▶ _Exercise_
Please copy out every line in the records below that includes the word "mathbf".

▶ _Supplied records_
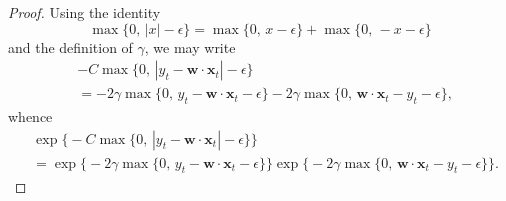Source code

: \begin{proof}
Using the identity
\begin{equation}
	\max\big\{0,\, |x| - \epsilon\big\}
	= \max\big\{0,\, x - \epsilon\big\} + \max\big\{0,\, -x - \epsilon\big\}
\end{equation}
and the definition of $\gamma$, we may write
\begin{align}
	& -C\max\big\{0,\, |y_t - \mathbf{w}\cdot\mathbf{x}_t| - \epsilon\big\}
	\nonumber \\
	&= -2\gamma\max\big\{0,\, y_t - \mathbf{w}\cdot\mathbf{x}_t - \epsilon\big\} - 2\gamma\max\big\{0,\, \mathbf{w}\cdot\mathbf{x}_t - y_t - \epsilon\big\},
\end{align}
whence
\begin{align}
\label{eq:ilf-mixture-rep-proof-eq1}
	& \exp\Big\{-C\max\big\{0,\, |y_t - \mathbf{w}\cdot\mathbf{x}_t| - \epsilon\big\}\Big\}
	\nonumber \\
	&= \exp\Big\{-2\gamma\max\big\{0,\, y_t - \mathbf{w}\cdot\mathbf{x}_t - \epsilon\big\}\Big\}
	\exp\Big\{-2\gamma\max\big\{0,\, \mathbf{w}\cdot\mathbf{x}_t - y_t - \epsilon\big\}\Big\}.
\end{align}


\end{proof}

▶ _Exercise output_
	& -C\max\big\{0,\, |y_t - \mathbf{w}\cdot\mathbf{x}_t| - \epsilon\big\}
	&= -2\gamma\max\big\{0,\, y_t - \mathbf{w}\cdot\mathbf{x}_t - \epsilon\big\} - 2\gamma\max\big\{0,\, \mathbf{w}\cdot\mathbf{x}_t - y_t - \epsilon\big\},
	& \exp\Big\{-C\max\big\{0,\, |y_t - \mathbf{w}\cdot\mathbf{x}_t| - \epsilon\big\}\Big\}
	&= \exp\Big\{-2\gamma\max\big\{0,\, y_t - \mathbf{w}\cdot\mathbf{x}_t - \epsilon\big\}\Big\}
	\exp\Big\{-2\gamma\max\big\{0,\, \mathbf{w}\cdot\mathbf{x}_t - y_t - \epsilon\big\}\Big\}.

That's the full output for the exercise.